RECORDS FOR THIS TASK →
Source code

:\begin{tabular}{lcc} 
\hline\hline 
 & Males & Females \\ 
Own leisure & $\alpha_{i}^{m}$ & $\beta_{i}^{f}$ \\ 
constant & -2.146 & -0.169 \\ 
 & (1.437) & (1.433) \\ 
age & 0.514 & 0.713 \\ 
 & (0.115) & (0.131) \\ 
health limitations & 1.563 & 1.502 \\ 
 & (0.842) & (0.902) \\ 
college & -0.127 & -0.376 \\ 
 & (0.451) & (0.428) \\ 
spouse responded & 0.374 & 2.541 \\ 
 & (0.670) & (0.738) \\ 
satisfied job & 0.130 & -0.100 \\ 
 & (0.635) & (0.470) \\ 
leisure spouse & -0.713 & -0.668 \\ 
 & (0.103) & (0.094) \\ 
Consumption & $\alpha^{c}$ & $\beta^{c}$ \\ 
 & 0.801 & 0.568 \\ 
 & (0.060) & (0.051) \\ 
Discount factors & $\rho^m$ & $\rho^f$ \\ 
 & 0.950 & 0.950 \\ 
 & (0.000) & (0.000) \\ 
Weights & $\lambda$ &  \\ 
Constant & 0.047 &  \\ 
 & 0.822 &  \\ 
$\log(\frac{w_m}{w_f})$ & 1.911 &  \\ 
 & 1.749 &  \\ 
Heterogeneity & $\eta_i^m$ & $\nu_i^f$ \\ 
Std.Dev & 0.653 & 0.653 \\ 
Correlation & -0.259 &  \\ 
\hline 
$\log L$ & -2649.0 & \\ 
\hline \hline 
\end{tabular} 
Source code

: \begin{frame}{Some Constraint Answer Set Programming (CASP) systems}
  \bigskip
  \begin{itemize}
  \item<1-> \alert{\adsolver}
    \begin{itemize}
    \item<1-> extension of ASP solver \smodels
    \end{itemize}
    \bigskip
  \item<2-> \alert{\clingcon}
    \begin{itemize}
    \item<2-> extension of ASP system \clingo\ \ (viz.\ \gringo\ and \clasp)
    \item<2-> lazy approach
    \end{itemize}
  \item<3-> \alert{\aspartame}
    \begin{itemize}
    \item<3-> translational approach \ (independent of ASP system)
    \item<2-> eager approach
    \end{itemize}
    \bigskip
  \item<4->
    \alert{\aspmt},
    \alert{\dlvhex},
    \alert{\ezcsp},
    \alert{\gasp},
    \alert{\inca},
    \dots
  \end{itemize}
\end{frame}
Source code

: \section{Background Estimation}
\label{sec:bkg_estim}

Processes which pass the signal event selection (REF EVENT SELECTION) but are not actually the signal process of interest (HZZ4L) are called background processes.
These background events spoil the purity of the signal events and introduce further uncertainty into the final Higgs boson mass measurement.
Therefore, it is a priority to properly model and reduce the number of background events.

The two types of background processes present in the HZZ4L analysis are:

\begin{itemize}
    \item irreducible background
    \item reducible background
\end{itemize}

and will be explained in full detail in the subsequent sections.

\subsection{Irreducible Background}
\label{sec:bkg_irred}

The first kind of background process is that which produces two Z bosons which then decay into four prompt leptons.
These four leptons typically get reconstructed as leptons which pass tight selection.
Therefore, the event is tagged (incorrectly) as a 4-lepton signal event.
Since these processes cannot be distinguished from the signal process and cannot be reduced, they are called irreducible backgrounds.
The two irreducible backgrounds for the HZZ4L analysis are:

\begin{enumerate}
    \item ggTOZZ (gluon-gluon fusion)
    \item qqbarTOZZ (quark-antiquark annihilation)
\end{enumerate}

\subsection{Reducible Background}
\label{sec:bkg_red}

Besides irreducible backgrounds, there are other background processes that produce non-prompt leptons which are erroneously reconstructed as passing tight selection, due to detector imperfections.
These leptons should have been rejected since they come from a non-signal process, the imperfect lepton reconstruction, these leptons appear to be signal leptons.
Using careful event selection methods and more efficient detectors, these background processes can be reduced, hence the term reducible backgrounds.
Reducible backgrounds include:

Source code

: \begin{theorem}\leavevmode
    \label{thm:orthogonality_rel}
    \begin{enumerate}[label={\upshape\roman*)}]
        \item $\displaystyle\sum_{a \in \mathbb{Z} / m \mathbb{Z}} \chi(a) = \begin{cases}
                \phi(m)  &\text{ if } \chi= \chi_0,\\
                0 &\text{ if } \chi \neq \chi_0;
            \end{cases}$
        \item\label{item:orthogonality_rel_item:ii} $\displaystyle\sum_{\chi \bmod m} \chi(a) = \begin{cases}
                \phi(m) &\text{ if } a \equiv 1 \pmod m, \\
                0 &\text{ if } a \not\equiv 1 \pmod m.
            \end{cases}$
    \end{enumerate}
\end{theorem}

PROBLEM DESCRIPTION → Return every line of the preceding records in which the word "cases" appears.

ANSWER BOX →
        \item $\displaystyle\sum_{a \in \mathbb{Z} / m \mathbb{Z}} \chi(a) = \begin{cases}
            \end{cases}$
        \item\label{item:orthogonality_rel_item:ii} $\displaystyle\sum_{\chi \bmod m} \chi(a) = \begin{cases}
            \end{cases}$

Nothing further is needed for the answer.